Centre Roland-Mousnier, Presses de l’université Paris-Sorbonne, 2016, 486 p.
Laurent Mercier
p. 146-149
Référence(s) :

Hélène Vu Thanh, Devenir japonais, Centre Roland-Mousnier, Presses de l’université Paris-Sorbonne, 2016, 486 p. Photographies hors texte, textes en portugais, glossaire, index des noms et des lieux, cartes, bibliographie. Préface d’Alain Tallon, professeur d’histoire moderne à l’université Paris-Sorbonne

Texte intégral

1« La mission qui a le plus fait rêver l’Occident » a suscité récemment un regain d’intérêt grâce à la version cinématographique de Silence (Martin Scorsese, 2016, d’après le roman de Shushaka Endo, 1966). Un ouvrage vient à point en renouveler l’historiographie : Devenir japonais, issu de la thèse d’Hélène Vu Thanh, (maître de conférences à l’université de Bretagne-Sud), tente de problématiser cette rencontre entre christianisme et Japon selon le paradigme de l’« accommodation », pratique qui consiste à « interpréter un texte ou une doctrine présumée divine à l’aune des circonstances nouvelles (p. 12) ».

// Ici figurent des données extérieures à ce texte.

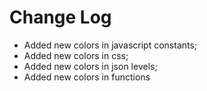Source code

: # Change Log

* Added new colors in javascript constants;
* Added new colors in css;
* Added new colors in json levels;
* Added new colors in functions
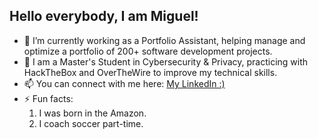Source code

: ## Hello everybody, I am Miguel! 

- 🔭 I’m currently working as a Portfolio Assistant, helping manage and optimize a portfolio of 200+ software development projects. 
- 🌱 I am a Master's Student in Cybersecurity & Privacy, practicing with HackTheBox and OverTheWire to improve my technical skills.  
- 📫 You can connect with me here: [My LinkedIn :)](https://www.linkedin.com/in/miguel-sanchez-morales/)
- ⚡ Fun facts:
  1. I was born in the Amazon.
  2. I coach soccer part-time.
       

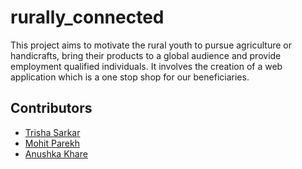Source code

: # rurally_connected
This project aims to motivate the rural youth to pursue agriculture or handicrafts, bring their products to a global audience and provide employment qualified individuals. It involves the creation of a web application which is a one stop shop for our beneficiaries.

## Contributors

* [Trisha Sarkar](https://github.com/trishasarkar)
* [Mohit Parekh](https://github.com/mohitparekh7)
* [Anushka Khare](https://github.com/anushkakhare)
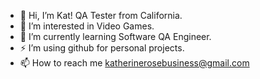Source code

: - 👋 Hi, I’m Kat! QA Tester from California.
- 👀 I’m interested in Video Games.
- 🌱 I’m currently learning Software QA Engineer.
- ⚡ I’m using github for personal projects.
- 📫 How to reach me katherinerosebusiness@gmail.com

<!---
imkataclysm/imkataclysm is a ✨ special ✨ repository because its `README.md` (this file) appears on your GitHub profile.
You can click the Preview link to take a look at your changes.
--->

  • 1 Préface d’Alain Tallon p. 8.
  • 2 Romain Bertrand, L’Histoire à parts égales. Récit d’une rencontre Orient-Occident, xvie-xviie siècl (...)

2Évitant les « dangers de la World History », qui substituerait « à une histoire téléologique eurocentrée une histoire tout aussi téléologique, déseuropéanisée »1, l’auteur mobilise les apports des études récentes, parfois – mais pas seulement – postcoloniales, aussi bien que des ouvrages plus anciens, européens comme japonais, et met en œuvre une approche à la fois globale (les réseaux des « empires ibériques » et de l’Église catholique) et locale (le contexte d’un Japon à la croisée des chemins, et d’une région spécifique, Kyushu et le sud-ouest de Honshu), faisant de ce « siècle chrétien au Japon » (1549-1614) une « histoire à parts égales2 » (p. 19).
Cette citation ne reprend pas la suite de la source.